Verde Laguna: California is choking on plastic

September 09, 2010|By Gustavo Grad

Paper or plastic? You see the dilemma, some don't. The Plastic Bag Ban Bill, AB 1998, failed passage last week in the State Senate on a 14-21 vote. A ban that was designed to end the distribution of 19 billion plastic bags annually at retail outlets leaves us instead with a growing environmental problem that is extremely costly for local authorities, which are required to clean up plastic litter.

Whatever side of this issue you may be on, it's helpful to know the facts:

"Last year, more than 70,000 single-use plastic bags were found on California beaches by volunteers in one day," says Angela Howe, Surfrider Foundation.

Plastics have become the fastest growing segment of the U.S. municipal waste stream.

Plastic [especially plastic bags and bottles] is the most pervasive type of marine litter around the world, with 267 species of marine organisms worldwide known to have been affected by plastic debris.


Plastic debris is accumulating in terrestrial and marine environments worldwide, slowly breaking down into tinier and tinier pieces that can be consumed by the smallest marine life at the base of the food web, (source UN Environment Program or UNEP).
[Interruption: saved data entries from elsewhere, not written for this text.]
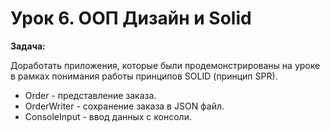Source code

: # Урок 6. ООП Дизайн и Solid

**Задача:**

Доработать приложения, которые были продемонстрированы на уроке в рамках понимания работы принципов SOLID (принцип SPR).

- Order - представление заказа.
- OrderWriter - сохранение заказа в JSON файл. 
- ConsoleInput - ввод данных с консоли.
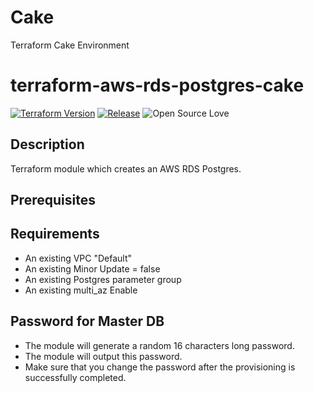 # Cake
Terraform Cake Environment

# terraform-aws-rds-postgres-cake

[![Terraform Version](https://img.shields.io/badge/Terraform%20Version->=0.13.0,_<0.14.0-blue.svg)](https://releases.hashicorp.com/terraform/)
[![Release](https://img.shields.io/github/release/traveloka/terraform-aws-rds-postgres.svg)](https://github.com/traveloka/terraform-aws-rds-postgres/releases)
![Open Source Love](https://badges.frapsoft.com/os/v1/open-source.png?v=103)

## Description

Terraform module which creates an AWS RDS Postgres.


## Prerequisites

Requirements
------------

- An existing VPC "Default"
- An existing Minor Update = false
- An existing Postgres parameter group
- An existing multi_az Enable

Password for Master DB
----------------------

- The module will generate a random 16 characters long password.
- The module will output this password.
- Make sure that you change the password after the provisioning is successfully completed.
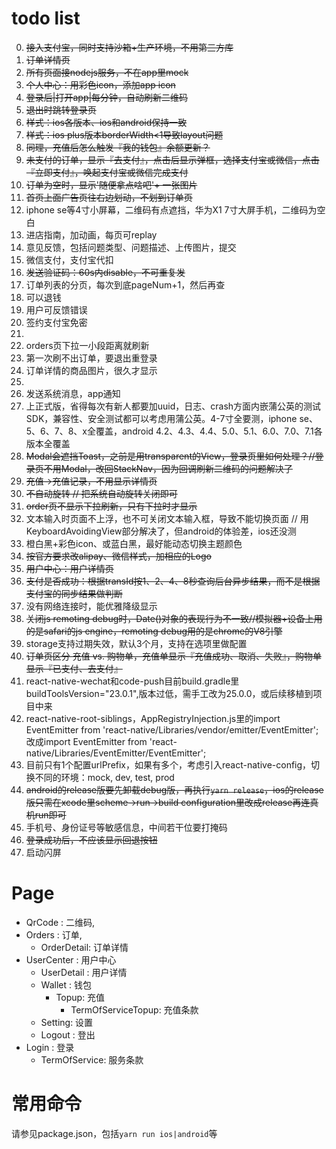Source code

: # todo list

0. ~~接入支付宝，同时支持沙箱+生产环境，不用第三方库~~
1. ~~订单详情页~~
2. ~~所有页面接nodejs服务，不在app里mock~~
3. ~~个人中心：用彩色icon，添加app icon~~
3. ~~登录后|打开app|每分钟，自动刷新二维码~~
4. ~~退出时跳转登录页~~
5. ~~样式：ios各版本、ios和android保持一致~~
6. ~~样式：ios plus版本borderWidth<1导致layout问题~~
6. ~~同理，充值后怎么触发『我的钱包』余额更新？~~
7. ~~未支付的订单，显示『去支付』，点击后显示弹框，选择支付宝或微信，点击『立即支付』，唤起支付宝或微信完成支付~~
8. ~~订单为空时，显示'随便拿点啥吧'+ 一张图片~~
9. ~~首页上面广告页往右边划动，不划到订单页~~
10. iphone se等4寸小屏幕，二维码有点遮挡，华为X1 7寸大屏手机，二维码为空白
11. 进店指南，加动画，每页可replay
12. 意见反馈，包括问题类型、问题描述、上传图片，提交
12. 微信支付，支付宝代扣
11. ~~发送验证码：60s内disable，不可重复发~~
13. 订单列表的分页，每次到底pageNum+1，然后再查
14. 可以退钱
14. 用户可反馈错误
15. 签约支付宝免密
15. 
7. orders页下拉一小段距离就刷新
8. 第一次刷不出订单，要退出重登录
8. 订单详情的商品图片，很久才显示
9. 
9. 发送系统消息，app通知
9. 上正式版，省得每次有新人都要加uuid，日志、crash方面内嵌蒲公英的测试SDK，兼容性、安全测试都可以考虑用蒲公英。4-7寸全要测，iphone se、5、6、7、8、x全覆盖，android 4.2、4.3、4.4、5.0、5.1、6.0、7.0、7.1各版本全覆盖
10. ~~Modal会遮挡Toast，之前是用transparent的View，登录页里如何处理？//登录页不用Modal，改回StackNav，因为回调刷新二维码的问题解决了~~
11. ~~充值->充值记录，不用显示详情页~~
12. ~~不自动旋转 // 把系统自动旋转关闭即可~~
14. ~~order页不显示下拉刷新，只有下拉时才显示~~
15. 文本输入时页面不上浮，也不可关闭文本输入框，导致不能切换页面 // 用KeyboardAvoidingView部分解决了，但android的体验差，ios还没测
16. 橙白黑+彩色icon、或蓝白黑，最好能动态切换主题颜色
18. ~~按官方要求改alipay、微信样式，加相应的Logo~~
20. ~~用户中心：用户详情页~~
21. ~~支付是否成功：根据transId按1、2、4、8秒查询后台异步结果，而不是根据支付宝的同步结果做判断~~
22. 没有网络连接时，能优雅降级显示
23. ~~关闭js remoting debug时，Date()对象的表现行为不一致//模拟器+设备上用的是safari的js engine，remoting debug用的是chrome的V8引擎~~
24. storage支持过期失效，默认3个月，支持在选项里做配置
26. ~~订单页区分 充值 vs. 购物单，充值单显示『充值成功、取消、失败』，购物单显示『已支付、去支付』~~
27. react-native-wechat和code-push目前build.gradle里buildToolsVersion="23.0.1",版本过低，需手工改为25.0.0，或后续移植到项目中来
28. react-native-root-siblings，AppRegistryInjection.js里的import EventEmitter from 'react-native/Libraries/vendor/emitter/EventEmitter';改成import EventEmitter from 'react-native/Libraries/EventEmitter/EventEmitter';
28. 目前只有1个配置urlPrefix，如果有多个，考虑引入react-native-config，切换不同的环境：mock, dev, test, prod
29. ~~android的release版要先卸载debug版，再执行`yarn release`，ios的release版只需在xcode里scheme->run->build configuration里改成release再连真机run即可~~
30. 手机号、身份证号等敏感信息，中间若干位要打掩码
31. ~~登录成功后，不应该显示回退按钮~~
32. 启动闪屏


# Page

- QrCode : 二维码,
- Orders : 订单,
  - OrderDetail: 订单详情
- UserCenter : 用户中心
  - UserDetail : 用户详情
  - Wallet : 钱包
  	- Topup: 	充值
  		- TermOfServiceTopup: 充值条款
  - Setting: 设置
  - Logout : 登出
- Login : 登录
	- TermOfService: 服务条款

# 常用命令

请参见package.json，包括`yarn run ios|android`等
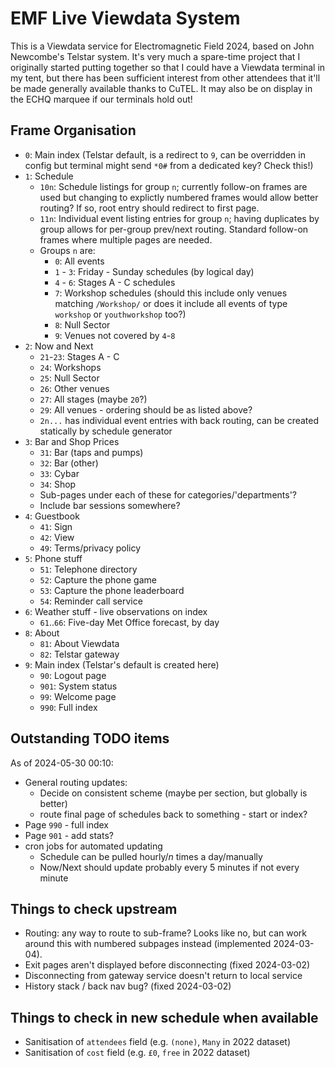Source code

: # EMF Live Viewdata System

This is a Viewdata service for Electromagnetic Field 2024, based on John Newcombe's Telstar system.  It's very much a spare-time project that I originally started putting together so that I could have a Viewdata terminal in my tent, but there has been sufficient interest from other attendees that it'll be made generally available thanks to CuTEL.  It may also be on display in the ECHQ marquee if our terminals hold out!

## Frame Organisation

- `0`: Main index (Telstar default, is a redirect to `9`, can be overridden in config but terminal might send `*0#` from a dedicated key? Check this!)
- `1`: Schedule
    - `10n`: Schedule listings for group `n`; currently follow-on frames are used but changing to explictly numbered frames would allow better routing?  If so, root entry should redirect to first page.
    - `11n`: Individual event listing entries for group `n`; having duplicates by group allows for per-group prev/next routing. Standard follow-on frames where multiple pages are needed.
    - Groups `n` are:
        - `0`: All events
        - `1` - `3`: Friday - Sunday schedules (by logical day)
        - `4` - `6`: Stages A - C schedules
        - `7`: Workshop schedules (should this include only venues matching `/Workshop/` or does it include all events of type `workshop` or `youthworkshop` too?)
        - `8`: Null Sector
        - `9`: Venues not covered by `4`-`8`
- `2`: Now and Next
    - `21`-`23`: Stages A - C
    - `24`: Workshops
    - `25`: Null Sector
    - `26`: Other venues
    - `27`: All stages (maybe `20`?)
    - `29`: All venues - ordering should be as listed above? 
    - `2n...` has individual event entries with back routing, can be created statically by schedule generator
- `3`: Bar and Shop Prices
    - `31`: Bar (taps and pumps)
    - `32`: Bar (other)
    - `33`: Cybar
    - `34`: Shop
    - Sub-pages under each of these for categories/'departments'?
    - Include bar sessions somewhere?
- `4`: Guestbook
    - `41`: Sign
    - `42`: View
    - `49`: Terms/privacy policy
- `5`: Phone stuff
    - `51`: Telephone directory
    - `52`: Capture the phone game
    - `53`: Capture the phone leaderboard
    - `54`: Reminder call service
- `6`: Weather stuff - live observations on index
    - `61`..`66`: Five-day Met Office forecast, by day
- `8`: About
    - `81`: About Viewdata
    - `82`: Telstar gateway
- `9`: Main index (Telstar's default is created here)
    - `90`: Logout page
    - `901`: System status
    - `99`: Welcome page
    - `990`: Full index

## Outstanding TODO items

As of 2024-05-30 00:10:

- General routing updates:
    - Decide on consistent scheme (maybe per section, but globally is better)
    - route final page of schedules back to something - start or index?
- Page `990` - full index
- Page `901` - add stats?
- cron jobs for automated updating
    - Schedule can be pulled hourly/*n* times a day/manually
    - Now/Next should update probably every 5 minutes if not every minute

## Things to check upstream

- Routing: any way to route to sub-frame?  Looks like no, but can work around this with numbered subpages instead (implemented 2024-03-04).
- Exit pages aren't displayed before disconnecting (fixed 2024-03-02)
- Disconnecting from gateway service doesn't return to local service
- History stack / back nav bug? (fixed 2024-03-02)

## Things to check in new schedule when available
- Sanitisation of `attendees` field (e.g. `(none)`, `Many` in 2022 dataset)
- Sanitisation of `cost` field (e.g. `£0`, `free` in 2022 dataset)
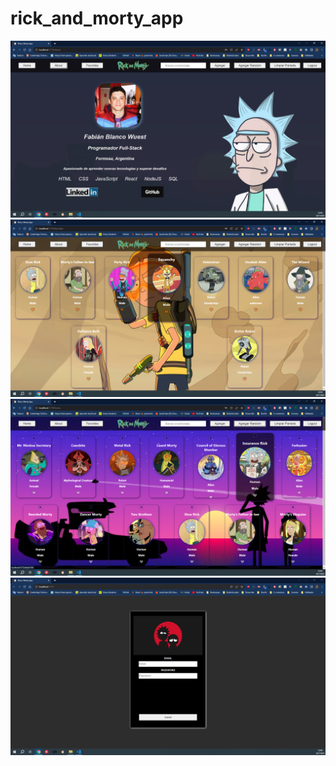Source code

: # rick_and_morty_app

<img src="./Screenshots/about.png">
<br>
<img src="./Screenshots/favorites.png">
<br>
<img src="./Screenshots/home-cards.png">
<br>
<img src="./Screenshots/login.png">
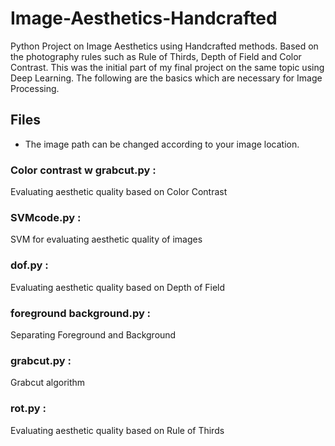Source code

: # Image-Aesthetics-Handcrafted
Python Project on Image Aesthetics using Handcrafted methods. Based on the photography rules such as Rule of Thirds, Depth of Field and Color Contrast. This was the initial part of my final project on the same topic using Deep Learning. The following are the basics which are necessary for Image Processing.

## Files

 - The image path can be changed according to your image location.

 ### Color contrast w grabcut.py : 
 Evaluating aesthetic quality based on Color Contrast

 ### SVMcode.py	: 
 SVM for evaluating aesthetic quality of images

 ### dof.py	: 
 Evaluating aesthetic quality based on Depth of Field

 ### foreground background.py	: 
 Separating Foreground and Background

 ### grabcut.py	: 
 Grabcut algorithm

 ### rot.py : 
 Evaluating aesthetic quality based on Rule of Thirds
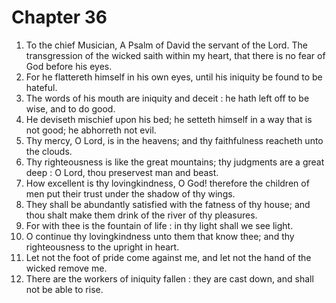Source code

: # Chapter 36

1. To the chief Musician, A Psalm of David the servant of the Lord. The transgression of the wicked saith within my heart, that there is no fear of God before his eyes.
2. For he flattereth himself in his own eyes, until his iniquity be found to be hateful.
3. The words of his mouth are iniquity and deceit : he hath left off to be wise, and to do good.
4. He deviseth mischief upon his bed; he setteth himself in a way that is not good; he abhorreth not evil.
5. Thy mercy, O Lord, is in the heavens; and thy faithfulness reacheth unto the clouds.
6. Thy righteousness is like the great mountains; thy judgments are a great deep : O Lord, thou preservest man and beast.
7. How excellent is thy lovingkindness, O God! therefore the children of men put their trust under the shadow of thy wings.
8. They shall be abundantly satisfied with the fatness of thy house; and thou shalt make them drink of the river of thy pleasures.
9. For with thee is the fountain of life : in thy light shall we see light.
10. O continue thy lovingkindness unto them that know thee; and thy righteousness to the upright in heart.
11. Let not the foot of pride come against me, and let not the hand of the wicked remove me.
12. There are the workers of iniquity fallen : they are cast down, and shall not be able to rise.

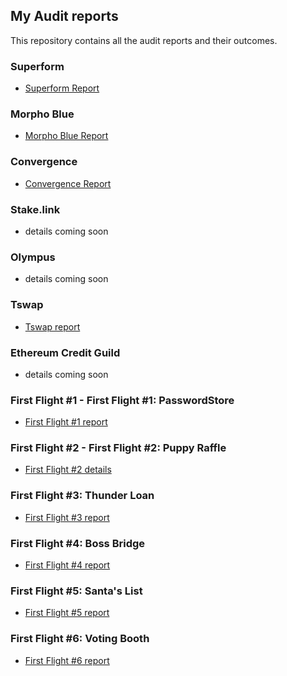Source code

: ## My Audit reports

This repository contains all the audit reports and their outcomes.

### Superform 
- [Superform Report](https://github.com/iftikharuddin/audit-reports/tree/master/cantina-audits/superform) 

### Morpho Blue 
- [Morpho Blue Report](https://github.com/iftikharuddin/audit-reports/tree/master/cantina-audits/morpho-blue) 

### Convergence 
- [Convergence Report](https://github.com/iftikharuddin/audit-reports/tree/master/sherlock-audits/convergence) 

### Stake.link
- details coming soon

### Olympus 
- details coming soon

### Tswap
- [Tswap report](https://github.com/iftikharuddin/audit-reports/blob/master/code-hawk-audits/security-course/5-t-swap-audit.md) 

### Ethereum Credit Guild
- details coming soon

### First Flight #1 - First Flight #1: PasswordStore
- [First Flight #1 report](https://github.com/iftikharuddin/audit-reports/blob/master/codehawk-first-flights/Iftikhar-First-Flight-%231_-PasswordStore.md) 

### First Flight #2 - First Flight #2: Puppy Raffle
- [First Flight #2 details](https://github.com/iftikharuddin/audit-reports/blob/master/codehawk-first-flights/Iftikhar-First-Flight-%232_-Puppy-Raffle.md)

### First Flight #3: Thunder Loan 
- [First Flight #3 report](https://github.com/iftikharuddin/audit-reports/blob/master/codehawk-first-flights/Iftikhar-First-Flight-%233_-Thunder-Loan.md)

### First Flight #4: Boss Bridge 
- [First Flight #4 report](https://github.com/iftikharuddin/audit-reports/blob/master/codehawk-first-flights/Iftikhar-First-Flight-%234_-Boss-Bridge.md)

### First Flight #5: Santa's List

- [First Flight #5 report](https://github.com/iftikharuddin/audit-reports/blob/master/codehawk-first-flights/Iftikhar-First-Flight-%235_-Santa's-List.md)

### First Flight #6: Voting Booth

- [First Flight #6 report](https://github.com/iftikharuddin/audit-reports/blob/8609c0d337bcb7ba9959533680d1b4937164248b/codehawk-first-flights/Iftikhar-First-Flight-%236_-Voting-Booth.md)
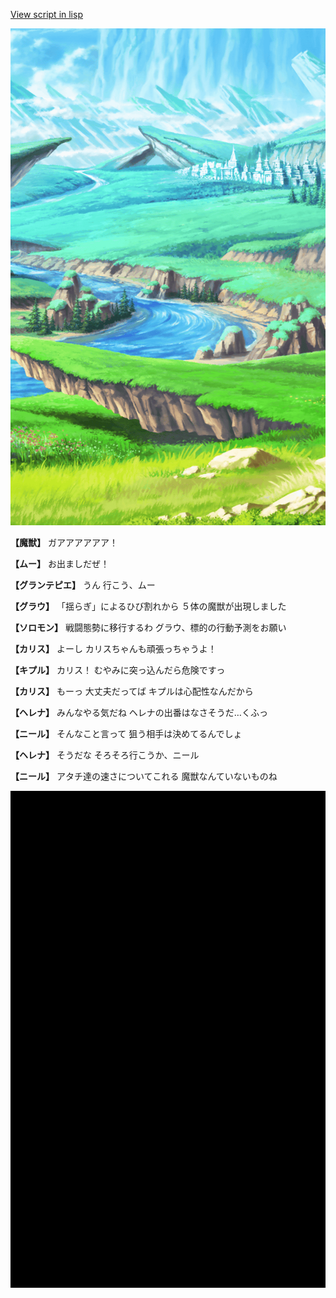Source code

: [View script in lisp](../scripts/202282011.txt)

![plain.png](../images/backgrounds/plain.png)

**【魔獣】**
ガアアアアアア！

**【ムー】**
お出ましだぜ！

**【グランテピエ】**
うん
行こう、ムー

**【グラウ】**
「揺らぎ」によるひび割れから
５体の魔獣が出現しました

**【ソロモン】**
戦闘態勢に移行するわ
グラウ、標的の行動予測をお願い

**【カリス】**
よーし
カリスちゃんも頑張っちゃうよ！

**【キプル】**
カリス！
むやみに突っ込んだら危険ですっ

**【カリス】**
もーっ
大丈夫だってば
キプルは心配性なんだから

**【ヘレナ】**
みんなやる気だね
ヘレナの出番はなさそうだ…くふっ

**【ニール】**
そんなこと言って
狙う相手は決めてるんでしょ

**【ヘレナ】**
そうだな
そろそろ行こうか、ニール

**【ニール】**
アタチ達の速さについてこれる
魔獣なんていないものね

![bg_black.png](../images/backgrounds/bg_black.png)
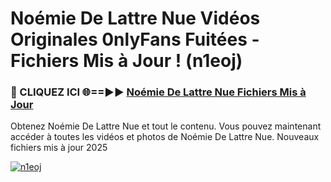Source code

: # Noémie De Lattre Nue Vidéos Originales 0nlyFans Fuitées - Fichiers Mis à Jour ! (n1eoj)

<h3>🔴 CLIQUEZ ICI 🌐==►► <a href="https://tinyurl.com/2pmr4ezf" rel="nofollow">Noémie De Lattre Nue Fichiers Mis à Jour</a></h3>

Obtenez Noémie De Lattre Nue et tout le contenu. Vous pouvez maintenant accéder à toutes les vidéos et photos de Noémie De Lattre Nue. Nouveaux fichiers mis à jour 2025

[![n1eoj](https://i.imgur.com/6SNvagu.gif)](https://tinyurl.com/2pmr4ezf)
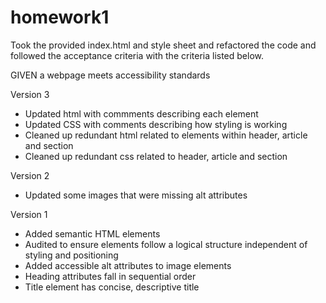 # homework1

Took the provided index.html and style sheet and refactored the code and followed the acceptance criteria with the criteria listed below.

GIVEN a webpage meets accessibility standards

Version 3
- Updated html with commments describing each element
- Updated CSS with comments describing how styling is working
- Cleaned up redundant html related to elements within header, article and section
- Cleaned up redundant css related to header, article and section

Version 2
- Updated some images that were missing alt attributes

Version 1
- Added semantic HTML elements
- Audited to ensure elements follow a logical structure independent of styling and positioning
- Added accessible alt attributes to image elements
- Heading attributes fall in sequential order
- Title element has concise, descriptive title



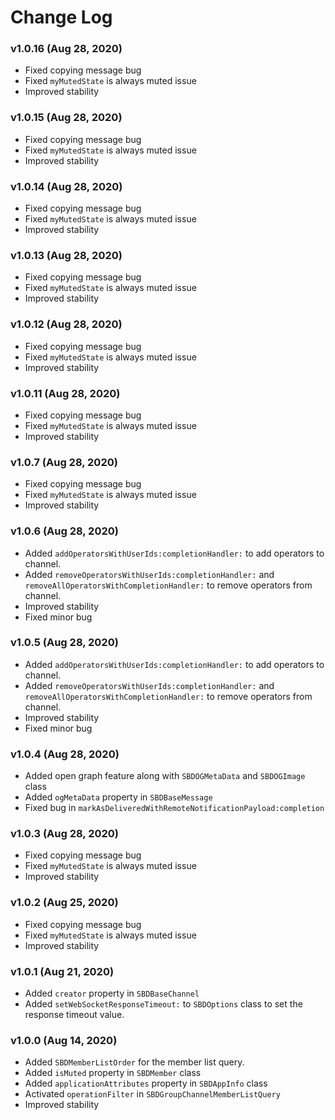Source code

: # Change Log

### v1.0.16 (Aug 28, 2020)
* Fixed copying message bug
* Fixed `myMutedState` is always muted issue
* Improved stability


### v1.0.15 (Aug 28, 2020)
* Fixed copying message bug
* Fixed `myMutedState` is always muted issue
* Improved stability


### v1.0.14 (Aug 28, 2020)
* Fixed copying message bug
* Fixed `myMutedState` is always muted issue
* Improved stability


### v1.0.13 (Aug 28, 2020)
* Fixed copying message bug
* Fixed `myMutedState` is always muted issue
* Improved stability


### v1.0.12 (Aug 28, 2020)
* Fixed copying message bug
* Fixed `myMutedState` is always muted issue
* Improved stability


### v1.0.11 (Aug 28, 2020)
* Fixed copying message bug
* Fixed `myMutedState` is always muted issue
* Improved stability


### v1.0.7 (Aug 28, 2020)
* Fixed copying message bug
* Fixed `myMutedState` is always muted issue
* Improved stability


### v1.0.6 (Aug 28, 2020)
* Added `addOperatorsWithUserIds:completionHandler:` to add operators to channel.
* Added `removeOperatorsWithUserIds:completionHandler:` and `removeAllOperatorsWithCompletionHandler:` to remove operators from channel.
* Improved stability
* Fixed minor bug


### v1.0.5 (Aug 28, 2020)
* Added `addOperatorsWithUserIds:completionHandler:` to add operators to channel.
* Added `removeOperatorsWithUserIds:completionHandler:` and `removeAllOperatorsWithCompletionHandler:` to remove operators from channel.
* Improved stability
* Fixed minor bug


### v1.0.4 (Aug 28, 2020)
* Added open graph feature along with `SBDOGMetaData` and `SBDOGImage` class
* Added `ogMetaData` property in `SBDBaseMessage` 
* Fixed bug in `markAsDeliveredWithRemoteNotificationPayload:completion`


### v1.0.3 (Aug 28, 2020)
* Fixed copying message bug
* Fixed `myMutedState` is always muted issue
* Improved stability


### v1.0.2 (Aug 25, 2020)
* Fixed copying message bug
* Fixed `myMutedState` is always muted issue
* Improved stability

### v1.0.1 (Aug 21, 2020)
* Added `creator` property in `SBDBaseChannel`
* Added `setWebSocketResponseTimeout:` to `SBDOptions` class to set the response timeout value.

### v1.0.0 (Aug 14, 2020)
* Added `SBDMemberListOrder` for the member list query.
* Added `isMuted` property in `SBDMember` class
* Added `applicationAttributes` property in `SBDAppInfo` class
* Activated `operationFilter` in `SBDGroupChannelMemberListQuery`
* Improved stability
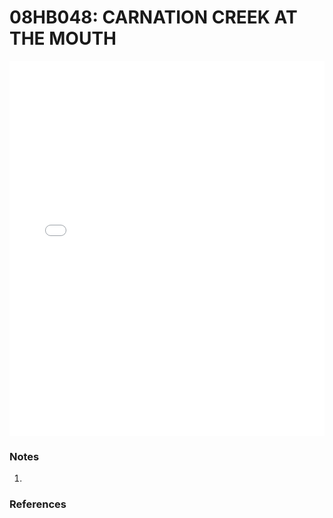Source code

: # 08HB048: CARNATION CREEK AT THE MOUTH

<iframe src="/distribution_estimation/_static/stations/08HB048_fdc.html" width="100%" height="600" frameborder="0"></iframe>

### Notes
1. 

### References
After the publication in June 2009 of the study "Marine Litter: A Global Challenge," the UNEP head called for a worldwide ban on thin film plastic bags. Achim Steiner, UNEP Executive Director, said: "Some of the litter, like thin film single use plastic bags which choke marine life, should be banned or phased out rapidly everywhere. There is simply zero justification for manufacturing them anymore, anywhere. Other waste can be cut by boosting public awareness, and proposing an array of economic incentives and smart market mechanisms that tip the balance in favor of recycling, reducing or re-use rather than dumping into the sea."

The American Chemical Council, a trade group, fought hard against the measure. It spent $242,000 over six months to hire five lobbying firms before the battle even reached its peak in July and August, according to the L.A. Times.

The chemical industry also wrote campaign checks to lawmakers for tens of thousands of dollars in recent months. Recipients included business-friendly Democrats in the state Senate who joined GOP colleagues to block the bill.